United States: A suspected arson fire at Joshua Tree National Park in California has damaged a historical landmark. The fire damaged the Oasis of Mara, a site settled by Native Americans who planted the 29 palm trees that inspired the name of the nearby city Twentynine Palms, according to the National Park Service. Strong winds stoked the rapid spread of the fire, which was contained at less than 2.6 sq km, said Eric Sherwin, a spokesman for the San Bernardino County Fire Department.

Egypt: A nearly decade-long makeover of King Tut's tomb aimed at preserving one of Egypt's most important archaeological sites and also one of its most popular tourist attractions is close to complete, the Getty Conservation Institute of Los Angeles said. The project has added a filtration system to keep out dust and humidity and a barrier to keep visitors from continuing to damage the tomb's elaborate wall paintings. Other amenities include walkways and a viewing platform. New lights are also scheduled to be installed in the fall in the tomb of Tutankhamen, the legendary boy king who ruled Egypt more than 3000 years ago. His mummified body remains on display in an oxygen-free case. The project was launched in 2009 by the Los Angeles institute, known worldwide for its conservation work, in collaboration with Egypt's Ministry of Antiquities.

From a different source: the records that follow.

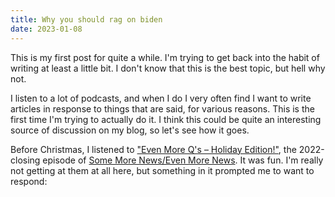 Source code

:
 ```yaml
---
title: Why you should rag on biden
date: 2023-01-08
---
```


This is my first post for quite a while. I'm trying to get back into the habit of writing at least a little bit. I don't know that this is the best topic, but hell why not.

I listen to a lot of podcasts, and when I do I very often find I want to write articles in response to things that are said, for various reasons. This is the first time I'm trying to actually do it. I think this could be quite an interesting source of discussion on my blog, so let's see how it goes.

Before Christmas, I listened to ["Even More Q's – Holiday Edition!"](https://omny.fm/shows/some-more-news/even-more-qs-holiday-edition), the 2022-closing episode of [Some More News/Even More News](https://omny.fm/shows/some-more-news). It was fun. I'm really not getting at them at all here, but something in it prompted me to want to respond:


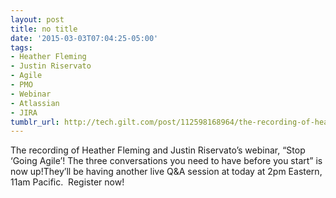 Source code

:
 ```yaml
---
layout: post
title: no title
date: '2015-03-03T07:04:25-05:00'
tags:
- Heather Fleming
- Justin Riservato
- Agile
- PMO
- Webinar
- Atlassian
- JIRA
tumblr_url: http://tech.gilt.com/post/112598168964/the-recording-of-heather-fleming-and-justin
---
```

The recording of Heather Fleming and Justin Riservato’s webinar, “Stop ‘Going Agile’! The three conversations you need to have before you start” is now up!They’ll be having another live Q&A session at today at 2pm Eastern, 11am Pacific.  Register now!
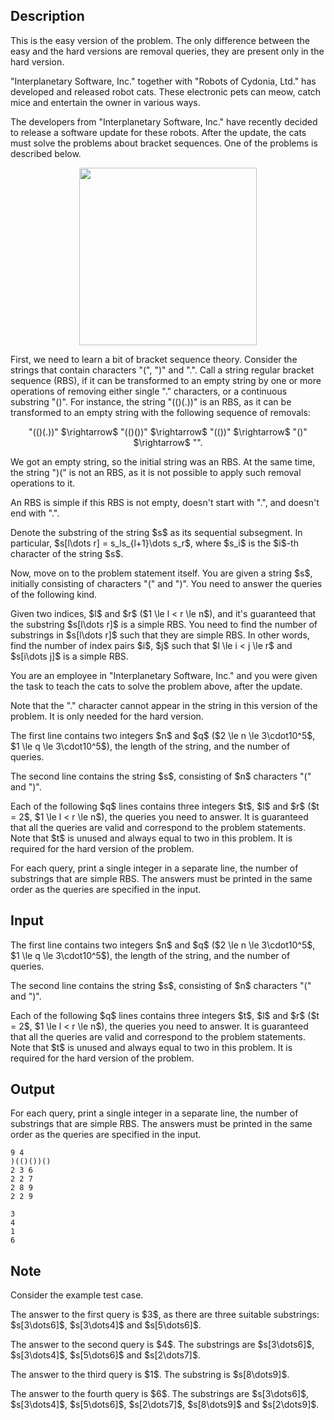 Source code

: ## Description

<div><p><span class="tex-font-style-it">This is the easy version of the problem. The only difference between the easy and the hard versions are removal queries, they are present only in the hard version.</span></p><p>"Interplanetary Software, Inc." together with "Robots of Cydonia, Ltd." has developed and released robot cats. These electronic pets can meow, catch mice and entertain the owner in various ways.</p><p>The developers from "Interplanetary Software, Inc." have recently decided to release a software update for these robots. After the update, the cats must solve the problems about bracket sequences. One of the problems is described below.</p><center> <img class="tex-graphics" src="file://ohb3f4CO.png" style="max-width: 100.0%;max-height: 100.0%;" width="284px"> </center><p>First, we need to learn a bit of bracket sequence theory. Consider the strings that contain characters "<span class="tex-font-style-tt">(</span>", "<span class="tex-font-style-tt">)</span>" and "<span class="tex-font-style-tt">.</span>". Call a string <span class="tex-font-style-it">regular bracket sequence (RBS)</span>, if it can be transformed to an empty string by one or more operations of removing either single "<span class="tex-font-style-tt">.</span>" characters, or a continuous substring "<span class="tex-font-style-tt">()</span>". For instance, the string "<span class="tex-font-style-tt">(()(.))</span>" is an RBS, as it can be transformed to an empty string with the following sequence of removals:</p><center> "<span class="tex-font-style-tt">(()(<span class="tex-font-style-underline">.</span>))</span>" $\rightarrow$ "<span class="tex-font-style-tt">(()<span class="tex-font-style-underline">()</span>)</span>" $\rightarrow$ "<span class="tex-font-style-tt">(<span class="tex-font-style-underline">()</span>)</span>" $\rightarrow$ "<span class="tex-font-style-tt"><span class="tex-font-style-underline">()</span></span>" $\rightarrow$ "". </center><p>We got an empty string, so the initial string was an RBS. At the same time, the string "<span class="tex-font-style-tt">)(</span>" is not an RBS, as it is not possible to apply such removal operations to it.</p><p>An RBS is <span class="tex-font-style-it">simple</span> if this RBS is not empty, doesn't start with "<span class="tex-font-style-tt">.</span>", and doesn't end with "<span class="tex-font-style-tt">.</span>".</p><p>Denote the <span class="tex-font-style-it">substring</span> of the string $s$ as its sequential subsegment. In particular, $s[l\dots r] = s_ls_{l+1}\dots s_r$, where $s_i$ is the $i$-th character of the string $s$.</p><p>Now, move on to the problem statement itself. You are given a string $s$, initially consisting of characters "<span class="tex-font-style-tt">(</span>" and "<span class="tex-font-style-tt">)</span>". You need to answer the queries of the following kind.</p><p>Given two indices, $l$ and $r$ ($1 \le l &lt; r \le n$), and it's <span class="tex-font-style-bf">guaranteed</span> that the substring $s[l\dots r]$ is a <span class="tex-font-style-bf">simple RBS</span>. You need to find the number of substrings in $s[l\dots r]$ such that they are simple RBS. In other words, find the number of index pairs $i$, $j$ such that $l \le i &lt; j \le r$ and $s[i\dots j]$ is a simple RBS.</p><p>You are an employee in "Interplanetary Software, Inc." and you were given the task to teach the cats to solve the problem above, after the update.</p><p><span class="tex-font-style-it">Note that the "<span class="tex-font-style-tt">.</span>" character cannot appear in the string in this version of the problem. It is only needed for the hard version.</span></p></div><div class="input-specification"><p>The first line contains two integers $n$ and $q$ ($2 \le n \le 3\cdot10^5$, $1 \le q \le 3\cdot10^5$), the length of the string, and the number of queries.</p><p>The second line contains the string $s$, consisting of $n$ characters "<span class="tex-font-style-tt">(</span>" and "<span class="tex-font-style-tt">)</span>".</p><p>Each of the following $q$ lines contains three integers $t$, $l$ and $r$ ($t = 2$, $1 \le l &lt; r \le n$), the queries you need to answer. It is guaranteed that all the queries are valid and correspond to the problem statements. <span class="tex-font-style-bf">Note that</span> $t$ is unused and always equal to two in this problem. It is required for the hard version of the problem.</p></div><div class="output-specification"><p>For each query, print a single integer in a separate line, the number of substrings that are simple RBS. The answers must be printed in the same order as the queries are specified in the input.</p></div>

## Input

<p>The first line contains two integers $n$ and $q$ ($2 \le n \le 3\cdot10^5$, $1 \le q \le 3\cdot10^5$), the length of the string, and the number of queries.</p><p>The second line contains the string $s$, consisting of $n$ characters "<span class="tex-font-style-tt">(</span>" and "<span class="tex-font-style-tt">)</span>".</p><p>Each of the following $q$ lines contains three integers $t$, $l$ and $r$ ($t = 2$, $1 \le l &lt; r \le n$), the queries you need to answer. It is guaranteed that all the queries are valid and correspond to the problem statements. <span class="tex-font-style-bf">Note that</span> $t$ is unused and always equal to two in this problem. It is required for the hard version of the problem.</p>

## Output

<p>For each query, print a single integer in a separate line, the number of substrings that are simple RBS. The answers must be printed in the same order as the queries are specified in the input.</p>





```input1
9 4
)(()())()
2 3 6
2 2 7
2 8 9
2 2 9
```




```output1
3
4
1
6
```



## Note

<p>Consider the example test case.</p><p>The answer to the first query is $3$, as there are three suitable substrings: $s[3\dots6]$, $s[3\dots4]$ and $s[5\dots6]$.</p><p>The answer to the second query is $4$. The substrings are $s[3\dots6]$, $s[3\dots4]$, $s[5\dots6]$ and $s[2\dots7]$.</p><p>The answer to the third query is $1$. The substring is $s[8\dots9]$.</p><p>The answer to the fourth query is $6$. The substrings are $s[3\dots6]$, $s[3\dots4]$, $s[5\dots6]$, $s[2\dots7]$, $s[8\dots9]$ and $s[2\dots9]$.</p>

Britain: Julian Assange has been called a "miserable little worm" by a British foreign affairs minister who says the WikiLeaks founder should leave the Ecuadorian Embassy in London and give himself up to British justice. The Australian has been living inside the embassy since June 2012, when he entered the building to avoid extradition to Sweden to face questioning about allegations of sex crimes, which he has always denied. The Swedish investigation was dropped in May last year, but Assang faces arrest by the British authorities for breaching his bail terms should he step outside. "It's of great regret that Julian Assange remains in the Ecuador Embassy," junior minister Alan Duncan said. "It's about time that this miserable little worm walked out of the embassy and gave himself up to British justice." Assange responded with a tweet. "As a political prisoner detained without charge for 8 years, in violation of 2 UN rulings, I suppose I must be 'miserable'; yet nothing wrong with being a 'little' person although I'm rather tall; and better a 'worm', a healthy creature that invigorates the soil, than a snake."

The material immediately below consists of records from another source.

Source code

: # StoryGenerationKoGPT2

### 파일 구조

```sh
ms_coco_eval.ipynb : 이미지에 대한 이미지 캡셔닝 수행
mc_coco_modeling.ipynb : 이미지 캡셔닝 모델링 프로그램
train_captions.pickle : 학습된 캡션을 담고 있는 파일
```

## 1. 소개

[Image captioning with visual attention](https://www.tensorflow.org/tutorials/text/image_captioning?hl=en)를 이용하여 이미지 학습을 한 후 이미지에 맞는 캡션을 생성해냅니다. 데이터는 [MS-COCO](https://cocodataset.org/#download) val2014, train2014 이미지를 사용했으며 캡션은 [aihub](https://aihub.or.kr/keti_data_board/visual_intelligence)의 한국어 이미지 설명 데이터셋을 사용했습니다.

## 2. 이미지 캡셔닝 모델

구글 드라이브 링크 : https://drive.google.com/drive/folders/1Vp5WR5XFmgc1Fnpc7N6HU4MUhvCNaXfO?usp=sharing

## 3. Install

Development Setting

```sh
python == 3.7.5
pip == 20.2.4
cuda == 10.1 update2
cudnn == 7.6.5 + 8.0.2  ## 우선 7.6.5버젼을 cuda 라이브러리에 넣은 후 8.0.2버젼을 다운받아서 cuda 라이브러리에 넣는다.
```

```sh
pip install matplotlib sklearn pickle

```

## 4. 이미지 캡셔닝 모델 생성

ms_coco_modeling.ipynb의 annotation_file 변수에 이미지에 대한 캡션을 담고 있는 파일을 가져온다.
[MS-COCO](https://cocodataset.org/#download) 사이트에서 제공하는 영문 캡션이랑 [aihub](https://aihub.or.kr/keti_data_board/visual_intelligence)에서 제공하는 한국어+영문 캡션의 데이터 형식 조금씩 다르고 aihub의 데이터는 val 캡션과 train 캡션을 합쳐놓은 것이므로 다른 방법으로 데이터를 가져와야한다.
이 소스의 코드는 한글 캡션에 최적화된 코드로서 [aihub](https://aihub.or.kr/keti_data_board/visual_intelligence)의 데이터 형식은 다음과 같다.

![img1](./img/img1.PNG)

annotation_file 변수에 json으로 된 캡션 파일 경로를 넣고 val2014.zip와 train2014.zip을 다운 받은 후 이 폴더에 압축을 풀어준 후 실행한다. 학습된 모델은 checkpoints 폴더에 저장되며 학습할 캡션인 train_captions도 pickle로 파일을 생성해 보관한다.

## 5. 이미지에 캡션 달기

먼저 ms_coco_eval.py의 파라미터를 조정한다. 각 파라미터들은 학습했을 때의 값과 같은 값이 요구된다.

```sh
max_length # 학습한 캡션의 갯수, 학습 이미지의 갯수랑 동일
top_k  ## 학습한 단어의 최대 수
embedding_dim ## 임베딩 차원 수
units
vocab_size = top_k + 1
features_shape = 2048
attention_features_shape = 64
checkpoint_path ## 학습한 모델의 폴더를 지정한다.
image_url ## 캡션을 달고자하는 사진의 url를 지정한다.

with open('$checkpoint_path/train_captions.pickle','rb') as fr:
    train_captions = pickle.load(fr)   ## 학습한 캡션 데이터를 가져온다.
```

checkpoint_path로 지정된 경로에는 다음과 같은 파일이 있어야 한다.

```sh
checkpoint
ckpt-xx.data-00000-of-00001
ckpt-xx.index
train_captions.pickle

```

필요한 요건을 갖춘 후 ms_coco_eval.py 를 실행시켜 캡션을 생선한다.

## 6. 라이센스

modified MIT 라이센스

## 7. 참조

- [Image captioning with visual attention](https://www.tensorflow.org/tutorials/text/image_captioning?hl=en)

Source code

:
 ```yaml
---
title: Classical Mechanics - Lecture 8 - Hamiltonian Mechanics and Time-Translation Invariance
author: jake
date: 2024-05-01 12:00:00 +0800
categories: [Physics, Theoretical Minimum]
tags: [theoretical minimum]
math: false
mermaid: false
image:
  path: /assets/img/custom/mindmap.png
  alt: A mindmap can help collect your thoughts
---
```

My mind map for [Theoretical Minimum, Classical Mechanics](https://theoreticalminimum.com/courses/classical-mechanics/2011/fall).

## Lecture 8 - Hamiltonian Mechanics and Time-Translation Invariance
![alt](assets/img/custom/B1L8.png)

United States: Authorities say a coyote that was found on an outdoor mezzanine at the New York State Museum in Albany has been tranquilised and removed from the building. The state Department of Environmental Conservation tweeted that its wildlife officers shot the animal with a tranquiliser dart on the museum's fourth-floor mezzanine. Officials say the coyote was placed in a crate and taken to the DEC's wildlife health lab outside Albany for evaluation. The animal was discovered lying in front of doors at a walkway leading to the mezzanine of the museum, located at the southern end of the Empire State Plaza.